- [TASK DESCRIPTION]: The entries must be set down again word for word; no pictures belong in the copy.

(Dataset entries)

───

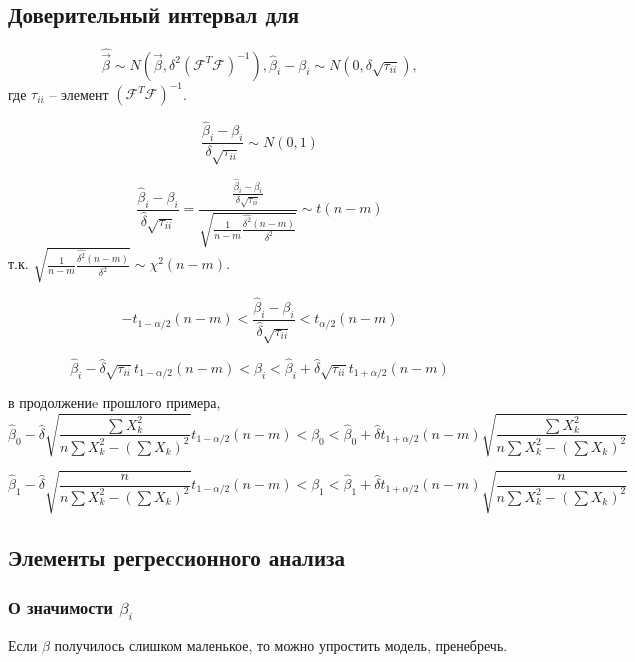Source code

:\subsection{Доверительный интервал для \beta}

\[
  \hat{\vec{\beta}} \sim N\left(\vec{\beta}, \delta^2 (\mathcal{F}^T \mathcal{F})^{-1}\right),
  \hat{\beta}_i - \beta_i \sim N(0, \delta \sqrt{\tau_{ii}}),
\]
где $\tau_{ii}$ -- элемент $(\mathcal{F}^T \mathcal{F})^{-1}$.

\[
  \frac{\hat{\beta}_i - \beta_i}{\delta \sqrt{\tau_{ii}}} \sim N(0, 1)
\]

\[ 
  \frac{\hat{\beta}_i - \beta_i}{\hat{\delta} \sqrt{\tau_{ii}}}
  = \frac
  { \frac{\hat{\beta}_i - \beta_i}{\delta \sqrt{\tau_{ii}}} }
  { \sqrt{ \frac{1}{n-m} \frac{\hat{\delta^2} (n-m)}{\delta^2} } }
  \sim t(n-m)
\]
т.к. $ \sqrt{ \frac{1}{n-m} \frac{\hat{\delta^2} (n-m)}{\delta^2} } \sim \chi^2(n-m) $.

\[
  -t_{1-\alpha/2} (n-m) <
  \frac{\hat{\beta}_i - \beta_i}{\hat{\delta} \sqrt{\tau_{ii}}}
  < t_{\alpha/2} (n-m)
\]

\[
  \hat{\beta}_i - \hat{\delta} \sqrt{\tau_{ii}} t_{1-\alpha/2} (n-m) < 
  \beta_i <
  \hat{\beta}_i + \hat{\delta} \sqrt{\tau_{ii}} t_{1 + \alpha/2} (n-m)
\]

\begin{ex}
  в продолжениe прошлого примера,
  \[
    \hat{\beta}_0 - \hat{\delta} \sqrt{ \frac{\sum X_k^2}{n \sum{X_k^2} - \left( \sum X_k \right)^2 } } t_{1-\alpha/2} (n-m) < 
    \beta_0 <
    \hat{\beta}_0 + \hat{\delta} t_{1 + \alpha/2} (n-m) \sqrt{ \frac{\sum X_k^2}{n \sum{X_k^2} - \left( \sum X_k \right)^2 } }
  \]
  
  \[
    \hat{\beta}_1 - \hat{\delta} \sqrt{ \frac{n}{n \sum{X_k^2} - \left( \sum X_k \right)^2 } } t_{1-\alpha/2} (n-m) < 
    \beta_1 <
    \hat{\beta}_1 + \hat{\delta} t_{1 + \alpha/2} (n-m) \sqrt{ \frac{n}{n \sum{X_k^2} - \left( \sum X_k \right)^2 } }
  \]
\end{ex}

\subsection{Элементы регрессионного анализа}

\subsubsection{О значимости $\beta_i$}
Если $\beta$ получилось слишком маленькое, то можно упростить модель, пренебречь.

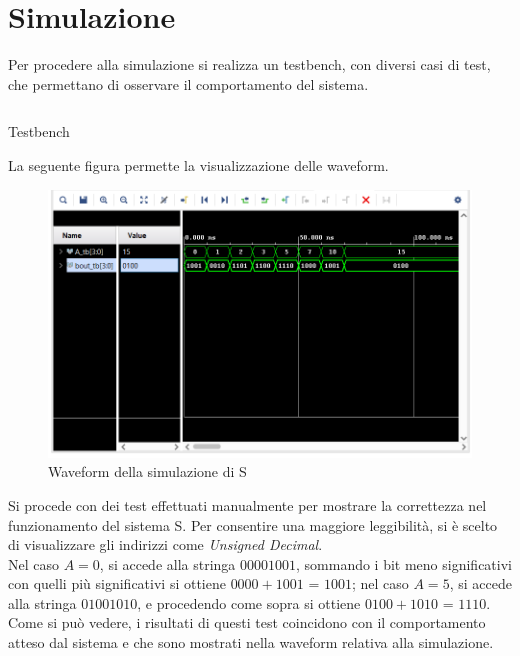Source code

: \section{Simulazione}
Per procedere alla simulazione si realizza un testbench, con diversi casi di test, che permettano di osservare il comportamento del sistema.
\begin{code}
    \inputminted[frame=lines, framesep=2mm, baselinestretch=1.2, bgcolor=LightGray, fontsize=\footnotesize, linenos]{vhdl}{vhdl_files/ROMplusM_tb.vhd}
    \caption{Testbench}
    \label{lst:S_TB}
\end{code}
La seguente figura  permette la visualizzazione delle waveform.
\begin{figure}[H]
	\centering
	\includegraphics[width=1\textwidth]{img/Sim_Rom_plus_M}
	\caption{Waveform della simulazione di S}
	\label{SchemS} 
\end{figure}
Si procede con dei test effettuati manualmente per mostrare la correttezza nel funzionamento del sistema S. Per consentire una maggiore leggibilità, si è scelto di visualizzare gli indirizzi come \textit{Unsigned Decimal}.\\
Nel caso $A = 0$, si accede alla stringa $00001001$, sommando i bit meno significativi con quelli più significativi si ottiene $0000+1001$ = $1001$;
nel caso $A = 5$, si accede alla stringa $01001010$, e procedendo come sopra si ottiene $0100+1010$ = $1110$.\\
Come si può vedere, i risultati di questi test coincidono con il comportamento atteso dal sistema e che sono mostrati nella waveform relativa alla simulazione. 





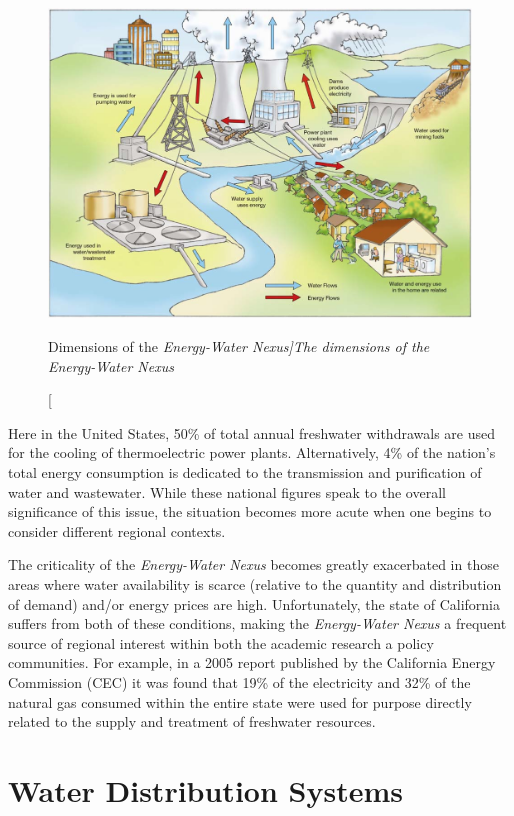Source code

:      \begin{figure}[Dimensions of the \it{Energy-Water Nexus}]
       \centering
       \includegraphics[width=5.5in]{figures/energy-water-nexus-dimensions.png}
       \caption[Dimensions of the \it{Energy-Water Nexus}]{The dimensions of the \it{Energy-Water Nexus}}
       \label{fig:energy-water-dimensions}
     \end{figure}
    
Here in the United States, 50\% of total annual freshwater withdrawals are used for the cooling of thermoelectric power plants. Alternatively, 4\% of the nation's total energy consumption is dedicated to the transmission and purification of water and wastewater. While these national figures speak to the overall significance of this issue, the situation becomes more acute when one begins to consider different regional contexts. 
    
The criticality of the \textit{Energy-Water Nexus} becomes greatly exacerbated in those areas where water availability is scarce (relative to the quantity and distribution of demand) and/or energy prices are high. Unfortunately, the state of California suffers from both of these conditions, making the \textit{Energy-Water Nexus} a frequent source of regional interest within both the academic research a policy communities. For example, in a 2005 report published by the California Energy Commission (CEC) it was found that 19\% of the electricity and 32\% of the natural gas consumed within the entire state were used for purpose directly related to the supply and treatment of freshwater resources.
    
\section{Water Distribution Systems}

───

- [SOLUTION TO THE PROBLEM]:
Source code

:\subsection{Доверительный интервал для \beta}

\[
  \hat{\vec{\beta}} \sim N\left(\vec{\beta}, \delta^2 (\mathcal{F}^T \mathcal{F})^{-1}\right),
  \hat{\beta}_i - \beta_i \sim N(0, \delta \sqrt{\tau_{ii}}),
\]
где $\tau_{ii}$ -- элемент $(\mathcal{F}^T \mathcal{F})^{-1}$.

\[
  \frac{\hat{\beta}_i - \beta_i}{\delta \sqrt{\tau_{ii}}} \sim N(0, 1)
\]

\[ 
  \frac{\hat{\beta}_i - \beta_i}{\hat{\delta} \sqrt{\tau_{ii}}}
  = \frac
  { \frac{\hat{\beta}_i - \beta_i}{\delta \sqrt{\tau_{ii}}} }
  { \sqrt{ \frac{1}{n-m} \frac{\hat{\delta^2} (n-m)}{\delta^2} } }
  \sim t(n-m)
\]
т.к. $ \sqrt{ \frac{1}{n-m} \frac{\hat{\delta^2} (n-m)}{\delta^2} } \sim \chi^2(n-m) $.

\[
  -t_{1-\alpha/2} (n-m) <
  \frac{\hat{\beta}_i - \beta_i}{\hat{\delta} \sqrt{\tau_{ii}}}
  < t_{\alpha/2} (n-m)
\]

\[
  \hat{\beta}_i - \hat{\delta} \sqrt{\tau_{ii}} t_{1-\alpha/2} (n-m) < 
  \beta_i <
  \hat{\beta}_i + \hat{\delta} \sqrt{\tau_{ii}} t_{1 + \alpha/2} (n-m)
\]

\begin{ex}
  в продолжениe прошлого примера,
  \[
    \hat{\beta}_0 - \hat{\delta} \sqrt{ \frac{\sum X_k^2}{n \sum{X_k^2} - \left( \sum X_k \right)^2 } } t_{1-\alpha/2} (n-m) < 
    \beta_0 <
    \hat{\beta}_0 + \hat{\delta} t_{1 + \alpha/2} (n-m) \sqrt{ \frac{\sum X_k^2}{n \sum{X_k^2} - \left( \sum X_k \right)^2 } }
  \]
  
  \[
    \hat{\beta}_1 - \hat{\delta} \sqrt{ \frac{n}{n \sum{X_k^2} - \left( \sum X_k \right)^2 } } t_{1-\alpha/2} (n-m) < 
    \beta_1 <
    \hat{\beta}_1 + \hat{\delta} t_{1 + \alpha/2} (n-m) \sqrt{ \frac{n}{n \sum{X_k^2} - \left( \sum X_k \right)^2 } }
  \]
\end{ex}

\subsection{Элементы регрессионного анализа}

\subsubsection{О значимости $\beta_i$}
Если $\beta$ получилось слишком маленькое, то можно упростить модель, пренебречь.

Source code

: \section{Simulazione}
Per procedere alla simulazione si realizza un testbench, con diversi casi di test, che permettano di osservare il comportamento del sistema.
\begin{code}
    \inputminted[frame=lines, framesep=2mm, baselinestretch=1.2, bgcolor=LightGray, fontsize=\footnotesize, linenos]{vhdl}{vhdl_files/ROMplusM_tb.vhd}
    \caption{Testbench}
    \label{lst:S_TB}
\end{code}
La seguente figura  permette la visualizzazione delle waveform.
\begin{figure}[H]
	\centering
	\includegraphics[width=1\textwidth]{img/Sim_Rom_plus_M}
	\caption{Waveform della simulazione di S}
	\label{SchemS} 
\end{figure}
Si procede con dei test effettuati manualmente per mostrare la correttezza nel funzionamento del sistema S. Per consentire una maggiore leggibilità, si è scelto di visualizzare gli indirizzi come \textit{Unsigned Decimal}.\\
Nel caso $A = 0$, si accede alla stringa $00001001$, sommando i bit meno significativi con quelli più significativi si ottiene $0000+1001$ = $1001$;
nel caso $A = 5$, si accede alla stringa $01001010$, e procedendo come sopra si ottiene $0100+1010$ = $1110$.\\
Come si può vedere, i risultati di questi test coincidono con il comportamento atteso dal sistema e che sono mostrati nella waveform relativa alla simulazione. 





Source code

:      \begin{figure}[Dimensions of the \it{Energy-Water Nexus}]
       \centering
       \includegraphics[width=5.5in]{figures/energy-water-nexus-dimensions.png}
       \caption[Dimensions of the \it{Energy-Water Nexus}]{The dimensions of the \it{Energy-Water Nexus}}
       \label{fig:energy-water-dimensions}
     \end{figure}
    
Here in the United States, 50\% of total annual freshwater withdrawals are used for the cooling of thermoelectric power plants. Alternatively, 4\% of the nation's total energy consumption is dedicated to the transmission and purification of water and wastewater. While these national figures speak to the overall significance of this issue, the situation becomes more acute when one begins to consider different regional contexts. 
    
The criticality of the \textit{Energy-Water Nexus} becomes greatly exacerbated in those areas where water availability is scarce (relative to the quantity and distribution of demand) and/or energy prices are high. Unfortunately, the state of California suffers from both of these conditions, making the \textit{Energy-Water Nexus} a frequent source of regional interest within both the academic research a policy communities. For example, in a 2005 report published by the California Energy Commission (CEC) it was found that 19\% of the electricity and 32\% of the natural gas consumed within the entire state were used for purpose directly related to the supply and treatment of freshwater resources.
    
\section{Water Distribution Systems}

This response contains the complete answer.